February 24, 2008

Dunbar, David and Brad Reagan, eds. Debunking 9/11 myths: Why conspiracy theories can't stand up to the facts. New York: Hearst, 2006. 170pp.

This is one of those books that I picked up a the train station cheap remaindered books kiosk. I do that every once in a while, find a quick read for a long train ride. And this short book is certainly a short and involving read. It's an expansion of a long article in Popular Mechanics a few years ago which took at a bunch of different 9/11 conspiracy theories,, looked at the facts from a science and engineering perspective and decided if the theory had any real basis. Guess what? None of them did.

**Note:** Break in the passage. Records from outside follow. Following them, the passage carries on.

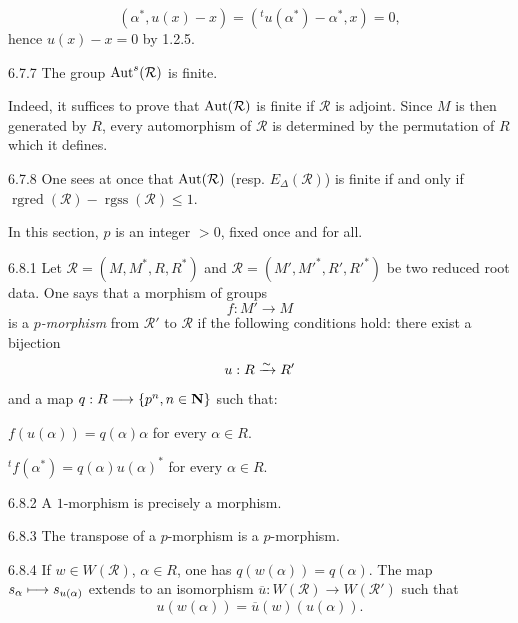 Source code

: \[
(\alpha^*,u(x)-x)=({}^tu(\alpha^*)-\alpha^*,x)=0,
\]
hence $u(x)-x=0$ by 1.2.5.
\begin{lemma}{6.7.7}\label{XXI.6.7.7}
The group $\Aut^s(\mathcal R)$ is finite.
\end{lemma}
Indeed, it suffices to prove that $\Aut(\mathcal R)$ is finite if $\mathcal R$ is adjoint. Since $M$ is then generated by $R$, every automorphism of $\mathcal R$ is determined by the permutation of $R$ which it defines.
\begin{remark}{6.7.8}\label{XXI.6.7.8}
One sees at once that $\Aut(\mathcal R)$ (resp. $E_\Delta(\mathcal R)$) is finite if and only if $\operatorname{rgred}(\mathcal R)-\operatorname{rgss}(\mathcal R)\leq1$.
\end{remark}

In this section, $p$ is an integer $>0$, fixed once and for all.
\begin{definition}{6.8.1}\label{XXI.6.8.1}
Let $\mathcal R=(M,M^*,R,R^*)$ and $\mathcal R=(M',M'^*,R',R'^*)$ be two reduced root data. One says that a morphism of groups
\[
f:M'\to M
\]
is a \emph{$p$-morphism} from $\mathcal R'$ to $\mathcal R$ if the following conditions hold: there exist a bijection
\[
u:R\isomto R'
\]
and a map $q:R\to\{p^n,n\in\NN\}$ such that:
\begin{enumeratei}
\item $f(u(\alpha))=q(\alpha)\alpha$ for every $\alpha\in R$.
\item ${}^tf(\alpha^*)=q(\alpha)u(\alpha)^*$ for every $\alpha\in R$.{\renewcommand{\thefootnote}{(29)}}
\end{enumeratei}
\end{definition}
\begin{corollary}{6.8.2}\label{XXI.6.8.2}
A $1$-morphism is precisely a morphism.
\end{corollary}
\begin{corollary}{6.8.3}\label{XXI.6.8.3}
The transpose of a $p$-morphism is a $p$-morphism.
\end{corollary}
\begin{lemma}{6.8.4}\label{XXI.6.8.4}
If $w\in W(\mathcal R)$, $\alpha\in R$, one has $q(w(\alpha))=q(\alpha)$. The map $s_\alpha\mto s_{u(\alpha)}$ extends to an isomorphism $\overline u:W(\mathcal R)\to W(\mathcal R')$ such that
\[
u(w(\alpha))=\overline u(w)(u(\alpha)).
\]
\end{lemma}
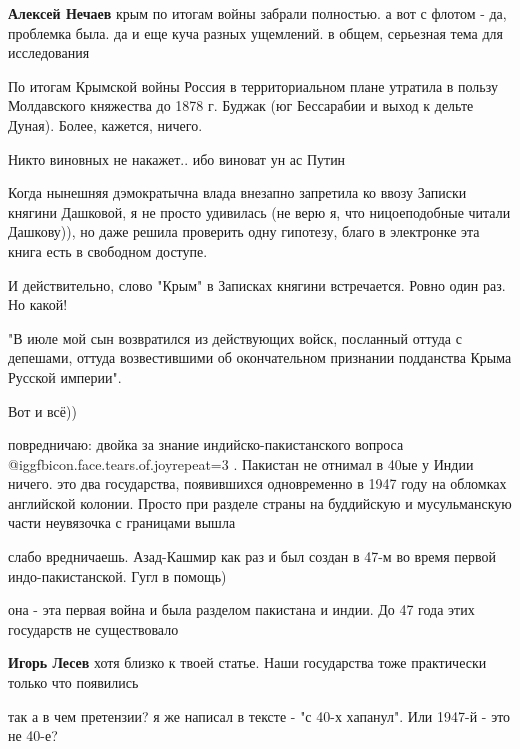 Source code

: \begin{itemize}
\begin{itemize}
\textbf{Алексей Нечаев} крым по итогам войны забрали полностью. а вот с флотом - да, проблемка была. да и еще куча разных ущемлений. в общем, серьезная тема для исследования


По итогам Крымской войны Россия в территориальном плане утратила в пользу
Молдавского княжества до 1878 г. Буджак (юг Бессарабии и выход к дельте Дуная).
Более, кажется, ничего.

\end{itemize} %

Никто виновных не накажет.. ибо виноват ун ас Путин


Когда нынешняя дэмократычна влада внезапно запретила ко ввозу Записки княгини
Дашковой, я не просто удивилась (не верю я, что ницоеподобные читали Дашкову)),
но даже решила проверить одну гипотезу, благо в электронке эта книга есть в
свободном доступе.

И действительно, слово "Крым" в Записках княгини встречается. Ровно один раз. Но какой!

"В июле мой сын возвратился из действующих войск, посланный оттуда с депешами,
оттуда возвестившими об окончательном признании подданства Крыма Русской
империи".

Вот и всё))


повредничаю: двойка за знание индийско-пакистанского вопроса @igg{fbicon.face.tears.of.joy}{repeat=3} . Пакистан не
отнимал в 40ые у Индии ничего. это два государства, появившихся одновременно в
1947 году на обломках английской колонии. Просто при разделе страны на
буддийскую и мусульманскую части неувязочка с границами вышла

\begin{itemize} %
слабо вредничаешь. Азад-Кашмир как раз и был создан в 47-м во время первой индо-пакистанской. Гугл в помощь)

она - эта первая война и была разделом пакистана и индии. До 47 года этих государств не существовало

\textbf{Игорь Лесев} хотя близко к твоей статье. Наши государства тоже практически только что появились

так а в чем претензии? я же написал в тексте - "с 40-х хапанул". Или 1947-й - это не 40-е?


\end{itemize}
\end{itemize}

This may be a quick read, but it's still a very important one. There's a lot of stupid stuff on the Web, a lot of it pet theories about what really happened in New York, Washington and Pennsylvania. This book will, I hope, start the process of setting at least some of them straight.

What are some of the myths that are debunked? That not enough damage was caused to the buildings to cause them to collapse. That puffs of dust visible while the buildings were collapsing were the results of planned explosions. That nearby seismographs detected those planned explosions. That WTC 7's collapse was also the result of a controlled demolition. That the Pentagon's blast-proof windows could not have survived a real crash. That Flight 93 was shot down by jet fighters. Well, the list goes on.

And on that topic, in my opinion, are the myths effectively debunked? They certainly are. Some of them are so loopy that it's hard to even believe that some people out there give them any credence at all.

I would recommend this book without hesitation for all public, school and academic libraries.